A new report has shown that the rising cost of living has caused savings levels for the over 55’s to fall by a quarter over the past year.
The average person over the age of 55 had savings of £15,262 this time last year, the new research has shown that this has now fallen to £11,153; a drop of over £4,000.
Inflation and savings
The figures are published by Aviva in their ‘Real Retirement’ report, which interviewed 12,000 people, and highlights the rising cost of living as they key factor behind the over 55’s needing to dip into their savings to meet day to day living expenses.
Although inflation fell last month, and there are signs that it will fall further into 2012, it has been above 5% for much of the last year, seriously eroding the value of savings.
The problem is compounded by all time low interest rates. Even the best savings interest rates are not enough to keep up with the levels of inflation we have seen over the past year.
Alarmingly the report showed that 1 in 10 people between the ages of 65 and 74 have no savings whatsoever.
Clive Bolton, a director at Aviva, said: “With income levels falling and inflation rising, it is going to be difficult for some people to maintain their standard of living and to secure a comfortable retirement income for themselves.”
The report also found that debt levels amongst the over 55’s were also increasing.
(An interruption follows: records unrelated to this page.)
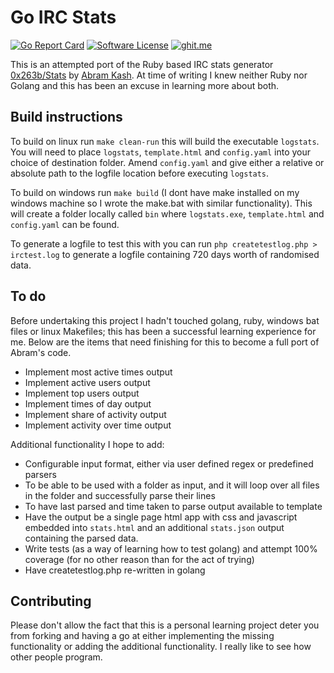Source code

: # Go IRC Stats

[![Go Report Card](https://goreportcard.com/badge/github.com/carbontwelve/go-irc-stats)](https://goreportcard.com/report/github.com/carbontwelve/go-irc-stats)
[![Software License](https://img.shields.io/badge/license-MIT-brightgreen.svg?style=flat-square)](LICENSE)
[![ghit.me](https://ghit.me/badge.svg?repo=carbontwelve/go-irc-stats)](https://ghit.me/repo/carbontwelve/go-irc-stats)

This is an attempted port of the Ruby based IRC stats generator [0x263b/Stats](https://github.com/0x263b/Stats) by [Abram Kash](https://kash.im/). At time of writing I knew neither Ruby nor Golang and this has been an excuse in learning more about both.

## Build instructions

To build on linux run `make clean-run` this will build the executable `logstats`. You will need to place `logstats`, `template.html` and `config.yaml` into your choice of destination folder. Amend `config.yaml` and give either a relative or absolute path to the logfile location before executing `logstats`.

To build on windows run `make build` (I dont have make installed on my windows machine so I wrote the make.bat with similar functionality). This will create a folder locally called `bin` where `logstats.exe`, `template.html` and `config.yaml` can be found.

To generate a logfile to test this with you can run `php createtestlog.php > irctest.log` to generate a logfile containing 720 days worth of randomised data.

## To do

Before undertaking this project I hadn't touched golang, ruby, windows bat files or linux Makefiles; this has been a successful learning experience for me. Below are the items that need finishing for this to become a full port of Abram's code.

* Implement most active times output
* Implement active users output
* Implement top users output
* Implement times of day output
* Implement share of activity output
* Implement activity over time output

Additional functionality I hope to add:

* Configurable input format, either via user defined regex or predefined parsers
* To be able to be used with a folder as input, and it will loop over all files in the folder and successfully parse their lines
* To have last parsed and time taken to parse output available to template
* Have the output be a single page html app with css and javascript embedded into `stats.html` and an additional `stats.json` output containing the parsed data.
* Write tests (as a way of learning how to test golang) and attempt 100% coverage (for no other reason than for the act of trying)
* Have createtestlog.php re-written in golang

## Contributing

Please don't allow the fact that this is a personal learning project deter you from forking and having a go at either implementing the missing functionality or adding the additional functionality. I really like to see how other people program.
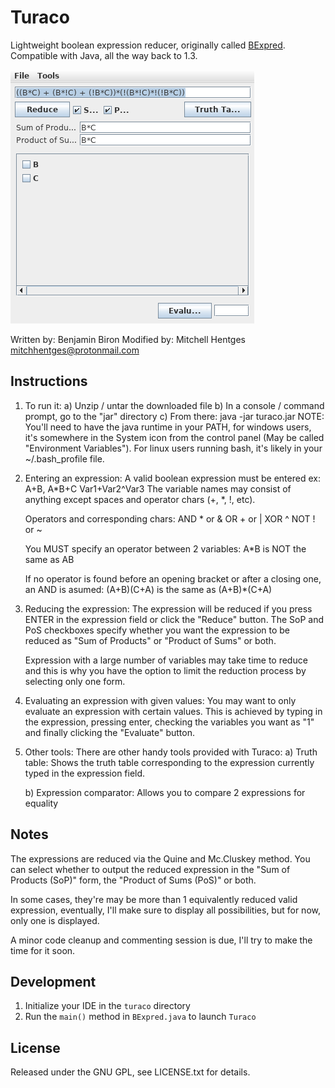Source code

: # Turaco

Lightweight boolean expression reducer, originally called [BExpred](https://sourceforge.net/projects/bexpred/).
Compatible with Java, all the way back to 1.3.

![](screenshot.png)

Written by: Benjamin Biron
Modified by: Mitchell Hentges mitchhentges@protonmail.com

## Instructions

1) To run it:
	a) Unzip / untar the downloaded file
	b) In a console / command prompt, go to the "jar" directory
	c) From there: java -jar turaco.jar
	NOTE: You'll need to have the java runtime in your PATH, for windows
	users, it's somewhere in the System icon from the control panel (May be
	called "Environment Variables"). For linux users running bash, it's
	likely in your ~/.bash_profile file.
	
2) Entering an expression:
	A valid boolean expression must be entered ex: A+B, A*B+C Var1+Var2^Var3
	The variable names may consist of anything except spaces and operator
	chars (+, *, !, etc).

	Operators and corresponding chars:
		AND	* or &
		OR	+ or |
		XOR	^
		NOT	! or ~

	You MUST specify an operator between 2 variables:
		A*B is NOT the same as AB

	If no operator is found before an opening bracket or after a closing
	one, an AND is asumed:
		(A+B)(C+A) is the same as (A+B)*(C+A)

3) Reducing the expression:
	The expression will be reduced if you press ENTER in the expression
	field or click the "Reduce" button. The SoP and PoS checkboxes specify
	whether you want the expression to be reduced as "Sum of Products" or
	"Product of Sums" or both.
	
	Expression with a large number of variables may take time to reduce and
	this is why you have the option to limit the reduction process by
	selecting only one form.

4) Evaluating an expression with given values:
	You may want to only evaluate an expression with certain values. This is
	achieved by typing in the expression, pressing enter, checking the
	variables you want as "1" and finally clicking the "Evaluate" button.

5) Other tools:
	There are other handy tools provided with Turaco:
	a) Truth table:
		Shows the truth table corresponding to the expression currently
		typed in the expression field.
		
	b) Expression comparator:
		Allows you to compare 2 expressions for equality

## Notes

The expressions are reduced via the Quine and Mc.Cluskey method. You can select
whether to output the reduced expression in the "Sum of Products (SoP)" form, the
"Product of Sums (PoS)" or both.

In some cases, they're may be more than 1 equivalently reduced valid expression,
eventually, I'll make sure to display all possibilities, but for now, only one
is displayed.

A minor code cleanup and commenting session is due, I'll try to make the time
for it soon.

## Development

1. Initialize your IDE in the `turaco` directory
2. Run the `main()` method in `BExpred.java` to launch `Turaco`

## License

Released under the GNU GPL, see LICENSE.txt for details.
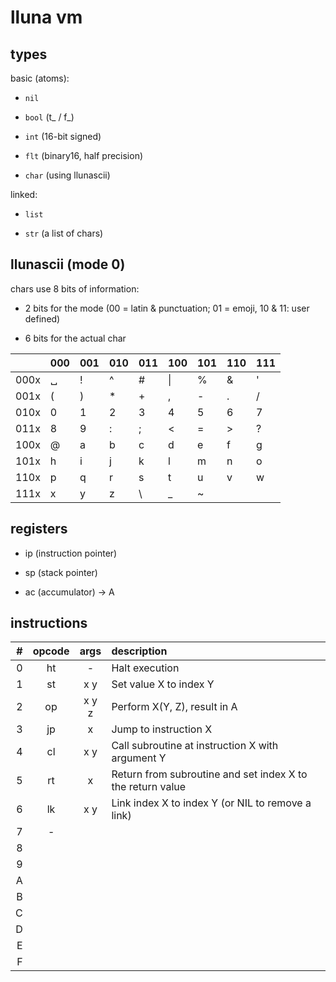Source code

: # lluna vm

## types

basic (atoms):

- `nil`

- `bool` (t_ / f_)

- `int` (16-bit signed)

- `flt` (binary16, half precision)

- `char` (using llunascii)

linked:

- `list`

- `str` (a list of chars)

## llunascii (mode 0)

chars use 8 bits of information:

- 2 bits for the mode (00 = latin & punctuation; 01 = emoji, 10 & 11: user defined)

- 6 bits for the actual char

|      | 000 | 001 | 010 | 011 | 100 | 101 | 110 | 111 |
| ---- | --- | --- | --- | --- | --- | --- | --- | --- |
| 000x | ␣   | !   | ^   | #   | \|  | %   | &   | '   |
| 001x | (   | )   | *   | +   | ,   | -   | .   | /   |
| 010x | 0   | 1   | 2   | 3   | 4   | 5   | 6   | 7   |
| 011x | 8   | 9   | :   | ;   | <   | =   | >   | ?   |
| 100x | @   | a   | b   | c   | d   | e   | f   | g   |
| 101x | h   | i   | j   | k   | l   | m   | n   | o   |
| 110x | p   | q   | r   | s   | t   | u   | v   | w   |
| 111x | x   | y   | z   | \\  | \_  | ~   |     |     |

## registers

- ip (instruction pointer)

- sp (stack pointer)

- ac (accumulator) → A

## instructions

| #   | opcode | args  | description                                                |
| ---:|:------:|:-----:|:---------------------------------------------------------- |
| 0   | ht     | -     | Halt execution                                             |
| 1   | st     | x y   | Set value X to index Y                                     |
| 2   | op     | x y z | Perform X(Y, Z), result in A                               |
| 3   | jp     | x     | Jump to instruction X                                      |
| 4   | cl     | x y   | Call subroutine at instruction X with argument Y           |
| 5   | rt     | x     | Return from subroutine and set index X to the return value |
| 6   | lk     | x y   | Link index X to index Y (or NIL to remove a link)          |
| 7   | -      |       |                                                            |
| 8   |        |       |                                                            |
| 9   |        |       |                                                            |
| A   |        |       |                                                            |
| B   |        |       |                                                            |
| C   |        |       |                                                            |
| D   |        |       |                                                            |
| E   |        |       |                                                            |
| F   |        |       |                                                            |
Excluding the money owed on mortgages, the average borrowings of a person aged over the age of 55 has risen from £19,900 this time last year to £21,900 today.
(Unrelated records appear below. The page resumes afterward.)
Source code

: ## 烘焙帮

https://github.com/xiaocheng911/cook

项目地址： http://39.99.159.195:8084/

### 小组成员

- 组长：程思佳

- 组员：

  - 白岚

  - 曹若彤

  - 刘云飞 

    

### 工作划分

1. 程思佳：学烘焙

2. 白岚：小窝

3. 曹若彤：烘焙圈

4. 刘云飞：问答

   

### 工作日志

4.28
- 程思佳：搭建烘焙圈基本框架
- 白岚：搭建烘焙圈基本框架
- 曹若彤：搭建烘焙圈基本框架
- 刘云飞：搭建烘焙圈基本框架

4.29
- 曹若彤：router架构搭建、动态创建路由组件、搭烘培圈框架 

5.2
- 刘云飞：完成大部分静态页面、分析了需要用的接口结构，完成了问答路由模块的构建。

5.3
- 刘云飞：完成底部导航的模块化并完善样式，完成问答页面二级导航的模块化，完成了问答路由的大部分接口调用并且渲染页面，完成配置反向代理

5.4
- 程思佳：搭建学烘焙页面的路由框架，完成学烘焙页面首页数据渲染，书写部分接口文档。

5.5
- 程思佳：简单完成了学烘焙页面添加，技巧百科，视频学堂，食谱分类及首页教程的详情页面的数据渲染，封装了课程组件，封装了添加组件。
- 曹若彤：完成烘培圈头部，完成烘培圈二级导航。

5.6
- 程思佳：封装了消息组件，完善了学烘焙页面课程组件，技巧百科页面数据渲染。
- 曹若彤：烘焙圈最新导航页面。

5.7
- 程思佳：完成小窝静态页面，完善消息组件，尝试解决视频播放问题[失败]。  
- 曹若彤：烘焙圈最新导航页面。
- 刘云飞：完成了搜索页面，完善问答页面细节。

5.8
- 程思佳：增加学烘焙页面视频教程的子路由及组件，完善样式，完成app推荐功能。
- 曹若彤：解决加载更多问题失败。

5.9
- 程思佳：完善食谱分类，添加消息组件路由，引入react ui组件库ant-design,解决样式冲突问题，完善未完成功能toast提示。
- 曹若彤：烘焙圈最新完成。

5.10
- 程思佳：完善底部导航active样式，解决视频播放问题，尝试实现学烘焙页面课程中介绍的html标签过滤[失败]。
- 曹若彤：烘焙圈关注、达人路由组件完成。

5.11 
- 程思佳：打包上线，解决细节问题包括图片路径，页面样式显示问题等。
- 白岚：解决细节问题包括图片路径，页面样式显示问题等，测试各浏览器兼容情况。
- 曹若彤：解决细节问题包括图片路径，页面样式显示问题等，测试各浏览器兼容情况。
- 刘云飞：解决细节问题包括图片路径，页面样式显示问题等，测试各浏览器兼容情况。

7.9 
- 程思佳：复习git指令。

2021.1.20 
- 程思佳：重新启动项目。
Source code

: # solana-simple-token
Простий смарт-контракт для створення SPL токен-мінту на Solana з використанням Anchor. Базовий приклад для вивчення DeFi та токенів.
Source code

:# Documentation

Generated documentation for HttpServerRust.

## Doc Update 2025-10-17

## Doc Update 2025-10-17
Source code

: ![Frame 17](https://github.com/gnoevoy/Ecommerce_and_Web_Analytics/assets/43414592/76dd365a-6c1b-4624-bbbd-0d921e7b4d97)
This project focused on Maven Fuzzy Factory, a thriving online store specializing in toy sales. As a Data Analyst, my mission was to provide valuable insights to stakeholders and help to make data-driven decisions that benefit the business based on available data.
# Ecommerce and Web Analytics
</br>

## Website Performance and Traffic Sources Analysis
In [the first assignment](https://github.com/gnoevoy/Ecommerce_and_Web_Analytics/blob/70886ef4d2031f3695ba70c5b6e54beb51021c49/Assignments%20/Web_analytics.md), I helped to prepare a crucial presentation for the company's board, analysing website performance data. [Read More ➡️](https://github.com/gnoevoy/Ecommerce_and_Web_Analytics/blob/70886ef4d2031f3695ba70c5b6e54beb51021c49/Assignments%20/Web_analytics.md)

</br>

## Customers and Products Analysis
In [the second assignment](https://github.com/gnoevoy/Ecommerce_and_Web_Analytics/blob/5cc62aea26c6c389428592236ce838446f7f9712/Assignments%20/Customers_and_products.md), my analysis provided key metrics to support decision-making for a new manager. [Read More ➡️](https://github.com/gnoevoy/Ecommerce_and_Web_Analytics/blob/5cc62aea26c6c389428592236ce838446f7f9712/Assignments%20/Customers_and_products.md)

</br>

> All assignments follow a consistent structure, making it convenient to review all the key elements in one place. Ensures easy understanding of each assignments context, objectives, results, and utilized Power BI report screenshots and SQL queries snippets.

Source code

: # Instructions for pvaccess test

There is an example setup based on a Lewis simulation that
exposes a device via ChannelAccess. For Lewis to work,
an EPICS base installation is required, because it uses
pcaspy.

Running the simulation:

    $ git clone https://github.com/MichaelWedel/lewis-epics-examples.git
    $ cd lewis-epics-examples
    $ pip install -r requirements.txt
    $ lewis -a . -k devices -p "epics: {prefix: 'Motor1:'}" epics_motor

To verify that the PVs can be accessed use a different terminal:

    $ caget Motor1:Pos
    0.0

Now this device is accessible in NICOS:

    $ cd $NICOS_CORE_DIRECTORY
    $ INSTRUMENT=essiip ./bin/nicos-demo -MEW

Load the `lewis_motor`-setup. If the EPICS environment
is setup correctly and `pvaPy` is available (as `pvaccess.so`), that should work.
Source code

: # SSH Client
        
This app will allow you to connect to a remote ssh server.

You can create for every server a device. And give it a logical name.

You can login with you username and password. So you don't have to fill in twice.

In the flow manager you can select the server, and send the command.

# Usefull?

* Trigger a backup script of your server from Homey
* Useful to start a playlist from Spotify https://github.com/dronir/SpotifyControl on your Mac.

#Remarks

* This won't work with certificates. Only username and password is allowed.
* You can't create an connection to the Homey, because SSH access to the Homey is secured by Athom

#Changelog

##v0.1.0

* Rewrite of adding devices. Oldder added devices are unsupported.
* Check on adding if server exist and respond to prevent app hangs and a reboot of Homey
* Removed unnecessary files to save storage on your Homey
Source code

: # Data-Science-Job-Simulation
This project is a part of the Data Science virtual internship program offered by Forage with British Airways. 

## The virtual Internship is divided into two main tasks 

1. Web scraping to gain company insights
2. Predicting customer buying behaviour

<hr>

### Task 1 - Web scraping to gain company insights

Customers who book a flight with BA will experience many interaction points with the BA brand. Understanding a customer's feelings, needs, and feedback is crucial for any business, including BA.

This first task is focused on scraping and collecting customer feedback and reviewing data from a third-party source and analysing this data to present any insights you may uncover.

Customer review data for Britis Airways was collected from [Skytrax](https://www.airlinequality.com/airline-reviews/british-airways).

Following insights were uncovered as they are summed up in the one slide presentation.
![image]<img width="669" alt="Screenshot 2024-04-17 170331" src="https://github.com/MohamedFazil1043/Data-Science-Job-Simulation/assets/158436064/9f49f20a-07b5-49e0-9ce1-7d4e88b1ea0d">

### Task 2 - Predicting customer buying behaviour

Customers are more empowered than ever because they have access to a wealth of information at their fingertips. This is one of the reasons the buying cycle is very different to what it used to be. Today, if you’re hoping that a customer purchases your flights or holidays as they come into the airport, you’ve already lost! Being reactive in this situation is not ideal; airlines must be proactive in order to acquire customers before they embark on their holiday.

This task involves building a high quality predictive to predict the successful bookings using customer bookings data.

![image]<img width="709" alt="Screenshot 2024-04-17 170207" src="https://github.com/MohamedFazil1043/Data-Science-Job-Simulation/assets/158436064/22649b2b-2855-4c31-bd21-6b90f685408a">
Around 10% of people aged between 65 and 74 still have a mortgage to pay, putting further pressure on their household finances despite low interest rates, which will cause even further hardship when rates eventually start to rise.
Falling Annuity rates
An Annuity rates comparison will show just how hard the over 55’s are also hit by falling Annuity rates, meaning less income in retirement.
Our own pension Annuity calculator shows that Annuity rates have fallen by over 10% in the last five months and Aviva’s report concludes that 20% of people over the retirement age are still working because they cannot afford to retire.
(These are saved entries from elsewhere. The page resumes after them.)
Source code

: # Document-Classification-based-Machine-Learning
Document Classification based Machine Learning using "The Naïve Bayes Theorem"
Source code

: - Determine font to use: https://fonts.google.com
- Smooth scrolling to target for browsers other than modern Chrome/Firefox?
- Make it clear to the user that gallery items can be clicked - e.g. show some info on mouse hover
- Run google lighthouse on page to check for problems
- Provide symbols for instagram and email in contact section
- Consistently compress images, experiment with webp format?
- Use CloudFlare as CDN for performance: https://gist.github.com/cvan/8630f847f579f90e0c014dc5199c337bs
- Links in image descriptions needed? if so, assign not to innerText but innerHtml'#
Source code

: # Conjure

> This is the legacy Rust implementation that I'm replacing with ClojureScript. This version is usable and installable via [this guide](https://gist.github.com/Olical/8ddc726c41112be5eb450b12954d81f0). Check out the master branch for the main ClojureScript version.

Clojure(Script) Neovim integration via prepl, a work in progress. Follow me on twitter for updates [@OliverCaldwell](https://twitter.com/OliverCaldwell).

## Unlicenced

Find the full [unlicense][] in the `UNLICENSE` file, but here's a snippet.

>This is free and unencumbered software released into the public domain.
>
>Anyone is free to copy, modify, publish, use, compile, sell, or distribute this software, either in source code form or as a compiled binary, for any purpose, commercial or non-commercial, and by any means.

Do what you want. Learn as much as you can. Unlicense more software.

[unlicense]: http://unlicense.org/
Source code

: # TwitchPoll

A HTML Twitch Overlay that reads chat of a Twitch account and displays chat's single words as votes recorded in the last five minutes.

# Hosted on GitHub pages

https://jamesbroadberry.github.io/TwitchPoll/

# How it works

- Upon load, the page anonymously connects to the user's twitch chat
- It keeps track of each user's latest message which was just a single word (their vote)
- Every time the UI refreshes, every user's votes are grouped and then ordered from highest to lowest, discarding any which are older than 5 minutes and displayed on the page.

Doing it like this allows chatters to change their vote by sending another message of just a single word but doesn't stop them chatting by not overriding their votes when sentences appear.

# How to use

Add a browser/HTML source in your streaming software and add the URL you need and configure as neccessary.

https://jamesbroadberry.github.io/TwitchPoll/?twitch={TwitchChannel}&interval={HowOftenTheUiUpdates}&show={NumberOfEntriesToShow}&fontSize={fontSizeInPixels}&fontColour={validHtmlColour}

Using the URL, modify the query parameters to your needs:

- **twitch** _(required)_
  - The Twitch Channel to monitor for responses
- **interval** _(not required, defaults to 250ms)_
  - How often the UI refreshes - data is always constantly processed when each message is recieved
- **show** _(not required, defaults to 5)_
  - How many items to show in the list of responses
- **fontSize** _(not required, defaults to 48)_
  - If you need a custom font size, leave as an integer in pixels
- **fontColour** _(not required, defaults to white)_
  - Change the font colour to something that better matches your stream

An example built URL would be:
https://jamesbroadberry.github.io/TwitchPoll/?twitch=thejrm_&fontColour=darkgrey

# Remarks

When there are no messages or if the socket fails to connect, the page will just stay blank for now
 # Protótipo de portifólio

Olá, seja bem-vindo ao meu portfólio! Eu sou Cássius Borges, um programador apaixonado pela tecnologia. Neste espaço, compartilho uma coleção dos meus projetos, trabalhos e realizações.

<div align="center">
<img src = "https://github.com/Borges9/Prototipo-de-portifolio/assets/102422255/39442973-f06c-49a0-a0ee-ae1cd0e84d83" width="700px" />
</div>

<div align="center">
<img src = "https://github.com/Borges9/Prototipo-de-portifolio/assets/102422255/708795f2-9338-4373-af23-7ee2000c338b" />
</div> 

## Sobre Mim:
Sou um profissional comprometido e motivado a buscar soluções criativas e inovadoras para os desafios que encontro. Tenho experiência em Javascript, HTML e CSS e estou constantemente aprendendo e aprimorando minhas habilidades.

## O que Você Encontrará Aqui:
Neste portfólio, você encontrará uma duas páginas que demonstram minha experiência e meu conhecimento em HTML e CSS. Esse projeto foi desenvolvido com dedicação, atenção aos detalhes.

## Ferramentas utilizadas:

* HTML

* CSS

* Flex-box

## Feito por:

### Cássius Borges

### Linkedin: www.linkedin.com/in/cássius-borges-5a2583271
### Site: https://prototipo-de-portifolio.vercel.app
A separate report found that a staggering 6 million people plan to delay retirement because they cannot afford to stop working.
Late retirement planning
The Aviva report also found that the economic circumstances are not totally to blame for the current difficulties people find themselves in, with many people putting off thinking about retirement until the last minute, when for many it is too late to make any serious provision.
Aviva found that 4 out of 10 people who are “economically active” had yet to make practical preparation for retirement and that people are typically 48 years old before they start to think about retirement and it is a further four years before they take an practical steps.
However, two thirds of people said that they wished they had done more to plan for their retirement.
Mr Bolton said: “It seems today’s over-55s only started actively thinking about retirement at 48 years of age but it took them another four years before they started seriously thinking about their retirement income. This lack of preparation is likely to be linked to retirees’ biggest regret – that they wished they had saved more.”